▶ [Supplied records]:
----

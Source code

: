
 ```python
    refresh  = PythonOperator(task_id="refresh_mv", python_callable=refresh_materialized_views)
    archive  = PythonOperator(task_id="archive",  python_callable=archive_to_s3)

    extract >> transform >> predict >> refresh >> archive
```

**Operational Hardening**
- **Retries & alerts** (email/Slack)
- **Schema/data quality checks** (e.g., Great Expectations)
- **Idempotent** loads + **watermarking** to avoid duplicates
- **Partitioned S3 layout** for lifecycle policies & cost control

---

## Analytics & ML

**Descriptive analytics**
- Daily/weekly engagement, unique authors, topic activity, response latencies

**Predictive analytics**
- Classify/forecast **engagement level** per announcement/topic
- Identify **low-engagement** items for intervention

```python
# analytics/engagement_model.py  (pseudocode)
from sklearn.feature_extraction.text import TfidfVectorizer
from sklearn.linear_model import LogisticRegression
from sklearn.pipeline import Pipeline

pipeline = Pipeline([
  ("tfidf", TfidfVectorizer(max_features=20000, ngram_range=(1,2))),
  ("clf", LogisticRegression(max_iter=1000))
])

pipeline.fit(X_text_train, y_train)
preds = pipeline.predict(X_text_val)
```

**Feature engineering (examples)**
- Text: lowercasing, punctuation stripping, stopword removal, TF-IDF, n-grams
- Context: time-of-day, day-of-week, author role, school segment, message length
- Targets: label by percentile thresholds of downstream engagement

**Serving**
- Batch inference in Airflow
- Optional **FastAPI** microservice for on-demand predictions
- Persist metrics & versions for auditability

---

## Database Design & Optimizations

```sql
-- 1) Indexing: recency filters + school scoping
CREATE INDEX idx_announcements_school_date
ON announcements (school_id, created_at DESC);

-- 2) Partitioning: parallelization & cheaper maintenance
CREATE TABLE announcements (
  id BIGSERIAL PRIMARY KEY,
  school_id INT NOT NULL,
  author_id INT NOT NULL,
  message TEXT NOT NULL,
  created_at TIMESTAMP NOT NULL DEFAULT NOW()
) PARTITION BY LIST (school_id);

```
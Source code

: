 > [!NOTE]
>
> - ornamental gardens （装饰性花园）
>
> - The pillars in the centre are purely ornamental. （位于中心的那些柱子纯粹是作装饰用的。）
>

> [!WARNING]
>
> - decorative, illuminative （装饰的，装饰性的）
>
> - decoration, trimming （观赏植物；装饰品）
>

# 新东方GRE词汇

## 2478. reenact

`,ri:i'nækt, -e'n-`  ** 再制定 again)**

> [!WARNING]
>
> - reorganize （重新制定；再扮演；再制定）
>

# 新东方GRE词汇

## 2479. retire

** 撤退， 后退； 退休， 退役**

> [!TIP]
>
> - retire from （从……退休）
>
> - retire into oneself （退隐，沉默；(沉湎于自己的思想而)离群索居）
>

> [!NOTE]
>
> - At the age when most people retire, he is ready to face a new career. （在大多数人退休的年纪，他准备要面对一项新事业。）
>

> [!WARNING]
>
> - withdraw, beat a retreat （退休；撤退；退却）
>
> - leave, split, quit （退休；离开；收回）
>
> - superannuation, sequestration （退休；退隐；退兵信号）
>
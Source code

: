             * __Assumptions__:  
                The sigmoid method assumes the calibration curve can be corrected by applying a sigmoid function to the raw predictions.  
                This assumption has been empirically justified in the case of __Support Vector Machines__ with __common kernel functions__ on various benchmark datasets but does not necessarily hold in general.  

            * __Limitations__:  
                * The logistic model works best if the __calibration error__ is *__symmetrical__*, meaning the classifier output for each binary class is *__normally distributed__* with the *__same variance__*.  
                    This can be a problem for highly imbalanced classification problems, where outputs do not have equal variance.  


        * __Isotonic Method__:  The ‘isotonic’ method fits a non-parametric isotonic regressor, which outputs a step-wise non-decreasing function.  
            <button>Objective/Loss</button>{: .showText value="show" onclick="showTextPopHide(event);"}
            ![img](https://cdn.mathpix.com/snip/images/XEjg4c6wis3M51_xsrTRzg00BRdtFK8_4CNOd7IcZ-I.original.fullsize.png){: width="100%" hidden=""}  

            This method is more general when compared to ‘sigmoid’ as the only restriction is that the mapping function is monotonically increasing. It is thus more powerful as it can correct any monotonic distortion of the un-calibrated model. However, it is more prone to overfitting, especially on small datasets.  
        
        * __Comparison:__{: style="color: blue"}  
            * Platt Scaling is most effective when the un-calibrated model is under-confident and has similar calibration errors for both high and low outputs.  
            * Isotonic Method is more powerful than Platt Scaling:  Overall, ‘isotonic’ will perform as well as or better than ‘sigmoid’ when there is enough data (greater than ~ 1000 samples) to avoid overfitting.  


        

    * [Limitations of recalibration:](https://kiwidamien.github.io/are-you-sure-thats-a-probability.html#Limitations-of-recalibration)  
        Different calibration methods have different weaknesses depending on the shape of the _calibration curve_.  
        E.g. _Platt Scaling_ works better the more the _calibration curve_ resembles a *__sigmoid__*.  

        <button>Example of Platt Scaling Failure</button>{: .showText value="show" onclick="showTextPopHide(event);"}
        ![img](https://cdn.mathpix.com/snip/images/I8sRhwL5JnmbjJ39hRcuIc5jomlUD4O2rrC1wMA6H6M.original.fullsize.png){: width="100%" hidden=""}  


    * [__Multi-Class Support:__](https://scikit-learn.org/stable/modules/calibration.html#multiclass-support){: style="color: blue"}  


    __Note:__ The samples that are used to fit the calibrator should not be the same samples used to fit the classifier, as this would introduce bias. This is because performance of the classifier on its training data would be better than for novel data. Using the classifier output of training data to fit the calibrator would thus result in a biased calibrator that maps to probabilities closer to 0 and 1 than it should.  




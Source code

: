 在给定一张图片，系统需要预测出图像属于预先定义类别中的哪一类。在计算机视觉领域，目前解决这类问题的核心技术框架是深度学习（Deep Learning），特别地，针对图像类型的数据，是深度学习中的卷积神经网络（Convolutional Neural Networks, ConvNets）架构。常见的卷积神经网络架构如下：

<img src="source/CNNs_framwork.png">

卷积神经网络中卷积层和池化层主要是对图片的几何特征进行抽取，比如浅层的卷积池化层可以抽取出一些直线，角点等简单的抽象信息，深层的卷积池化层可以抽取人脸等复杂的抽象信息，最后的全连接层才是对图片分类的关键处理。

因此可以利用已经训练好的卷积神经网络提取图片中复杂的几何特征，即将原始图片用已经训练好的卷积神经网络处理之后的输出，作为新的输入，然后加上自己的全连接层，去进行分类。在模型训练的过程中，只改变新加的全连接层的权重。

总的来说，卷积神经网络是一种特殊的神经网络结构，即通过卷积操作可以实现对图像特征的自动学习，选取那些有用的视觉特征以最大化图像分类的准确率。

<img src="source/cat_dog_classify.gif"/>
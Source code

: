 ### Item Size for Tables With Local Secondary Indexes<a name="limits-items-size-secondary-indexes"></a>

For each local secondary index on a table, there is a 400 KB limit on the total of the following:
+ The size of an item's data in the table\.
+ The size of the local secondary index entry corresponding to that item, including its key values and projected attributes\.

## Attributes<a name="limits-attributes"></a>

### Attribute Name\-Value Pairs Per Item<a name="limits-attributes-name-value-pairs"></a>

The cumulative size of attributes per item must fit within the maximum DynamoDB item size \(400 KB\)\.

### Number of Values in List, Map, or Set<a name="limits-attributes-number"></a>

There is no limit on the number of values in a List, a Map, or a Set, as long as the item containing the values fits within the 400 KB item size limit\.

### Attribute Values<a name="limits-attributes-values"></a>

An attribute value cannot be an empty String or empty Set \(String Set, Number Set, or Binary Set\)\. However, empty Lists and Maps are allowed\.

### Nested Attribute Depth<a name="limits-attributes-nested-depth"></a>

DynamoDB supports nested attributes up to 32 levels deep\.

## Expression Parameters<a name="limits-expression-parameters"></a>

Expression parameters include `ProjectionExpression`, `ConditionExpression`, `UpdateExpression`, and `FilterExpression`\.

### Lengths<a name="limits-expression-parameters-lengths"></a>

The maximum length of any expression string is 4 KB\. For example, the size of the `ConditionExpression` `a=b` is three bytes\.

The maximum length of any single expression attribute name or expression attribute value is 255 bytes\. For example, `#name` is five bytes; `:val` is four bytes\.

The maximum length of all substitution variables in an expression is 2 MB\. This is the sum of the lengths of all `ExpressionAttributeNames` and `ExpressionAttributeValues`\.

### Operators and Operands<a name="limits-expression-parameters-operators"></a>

----

▶ [Problem details]: After locating the line holding "### Attribute Name\-Value" above, output exactly that line and every line after it through the line holding "### Attribute Values<a". Include nothing else.

▶ [Answer below]:
### Attribute Name\-Value Pairs Per Item<a name="limits-attributes-name-value-pairs"></a>

The cumulative size of attributes per item must fit within the maximum DynamoDB item size \(400 KB\)\.

### Number of Values in List, Map, or Set<a name="limits-attributes-number"></a>

There is no limit on the number of values in a List, a Map, or a Set, as long as the item containing the values fits within the 400 KB item size limit\.

### Attribute Values<a name="limits-attributes-values"></a>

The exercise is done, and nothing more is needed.